The Historic Estivales Fair


This town on the mighty Rhone has always been a trading hub. It was a crossroads between river trade, land routes like oh-so important Via Domitia and then later serving as the terminus of the Canal du Rhône à Sète in 1811. So it’s not surprising that the Counts of Toulouse picked the town to host an annual trade fair in 1217. Beaucaire was again honored by the King of France with the Fair de la Madeleine in 1453. For nearly 800 years, these annual commercial markets gathered merchants from throughout the Mediterranean on the modern location of the city’s wonderfully quaint bullring, north of the city and adjacent to the Rhone. The Fair quickly grew to be the largest commercial gathering on the Mediterranean and was so profitable that it expanded from a week to a month by the 18th century. Although the Fair looks much different today, the Estivales starts each July 21 and continues a celebration of the area’s rich heritage with exciting carnivals, bullfights, and the headlining bull run.

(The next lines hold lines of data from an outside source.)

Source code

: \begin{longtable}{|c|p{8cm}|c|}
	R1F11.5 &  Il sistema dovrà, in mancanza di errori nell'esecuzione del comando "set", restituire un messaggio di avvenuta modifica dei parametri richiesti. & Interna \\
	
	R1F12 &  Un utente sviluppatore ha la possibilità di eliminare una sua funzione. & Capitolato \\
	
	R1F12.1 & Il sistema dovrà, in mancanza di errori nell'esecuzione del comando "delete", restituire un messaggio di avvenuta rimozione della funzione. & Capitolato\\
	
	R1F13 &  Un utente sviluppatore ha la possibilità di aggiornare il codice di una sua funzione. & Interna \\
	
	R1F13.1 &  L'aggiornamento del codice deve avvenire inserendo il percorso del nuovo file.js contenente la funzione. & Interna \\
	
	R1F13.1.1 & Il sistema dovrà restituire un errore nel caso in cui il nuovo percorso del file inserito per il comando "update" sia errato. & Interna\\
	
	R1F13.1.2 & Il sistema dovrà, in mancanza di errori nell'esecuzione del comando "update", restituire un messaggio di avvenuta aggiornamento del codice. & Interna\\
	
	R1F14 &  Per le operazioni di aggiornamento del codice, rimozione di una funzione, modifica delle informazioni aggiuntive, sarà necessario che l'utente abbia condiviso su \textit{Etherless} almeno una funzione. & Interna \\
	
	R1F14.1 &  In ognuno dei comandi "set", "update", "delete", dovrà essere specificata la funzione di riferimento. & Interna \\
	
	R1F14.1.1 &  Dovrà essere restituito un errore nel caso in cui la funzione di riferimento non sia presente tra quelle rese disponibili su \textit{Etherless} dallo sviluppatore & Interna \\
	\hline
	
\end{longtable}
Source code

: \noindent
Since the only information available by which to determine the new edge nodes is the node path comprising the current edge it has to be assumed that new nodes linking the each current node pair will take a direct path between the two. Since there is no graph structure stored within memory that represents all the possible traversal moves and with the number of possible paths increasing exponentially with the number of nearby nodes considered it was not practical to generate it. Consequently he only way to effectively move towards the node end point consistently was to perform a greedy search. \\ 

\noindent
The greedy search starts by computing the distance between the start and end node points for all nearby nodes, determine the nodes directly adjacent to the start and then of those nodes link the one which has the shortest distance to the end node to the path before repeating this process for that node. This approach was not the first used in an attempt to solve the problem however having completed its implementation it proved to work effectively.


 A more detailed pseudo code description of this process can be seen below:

The Epitome of Medieval Citadels


Where to start with Carcassonne? The old medieval walled Cité of Carcassonne remains the largest fortress in Europe and is a UNESCO World Heritage Site as a result. But the visitor’s experience is mind-blowing. The stronghold developed over time but the earliest portion of the outter wall dates to the 3rd century while the inner wall was constructed in the 12th century. From Gauls to Romans to Visigoths to the French, Carcassonne was a strategic citadel on the frontier for over a millennium. Even the Crusaders took part in the action, beseiging the town to expel the heretic Cathars in 1209. Today, the Cité exhibits the life and defenses of the middle ages. Its double-curtain wall has no fewer than fourteen towers on the outter and twenty-four on the inner ramparts. Features like a water-less moat, drawbridges, towers, and a fortified path all protected the small town inside, complete with cathedral, and small shops not to be outdone by the inner Chateau de Comtal, which is a fortress in and of itself that displays the first use of hoardings, or wooden ramparts. No doubt, the old Cité is a marvel, but one that we must remember was largely the image of the iconic 19th century architect Viollet-le-Duc. Like Baron Haussmann in Paris, Le Duc drove the Second Republic’s love of the ideal and was entrusted to restore the landmark from 1853-1879.

Minervois AOC


Four of my favorite things are wine, food, relaxing, and sun. Fortunately the region from Trèbes to Ginestas offer the perfect blend of each. This is the home of the Minervois AOC, part of the Languedoc-Roussillon wine region. It is known for its arid climate and breathtaking landscapes. In the town of La Livinière sees some of the best production with wineries such as Domaine Piccinini, Chateau de Gourgezard, and Chateau Faiteau. The reds dominate the AOC’s production, focusing on Mourvèdre and going well with a nice veal ragout. In the heat of summer, however, a local white or rosé will be especially refreshing. Whether you are cruising on the Canal du Midi or watching the peloton go by, grab some local meats and wines and be sure to take in life.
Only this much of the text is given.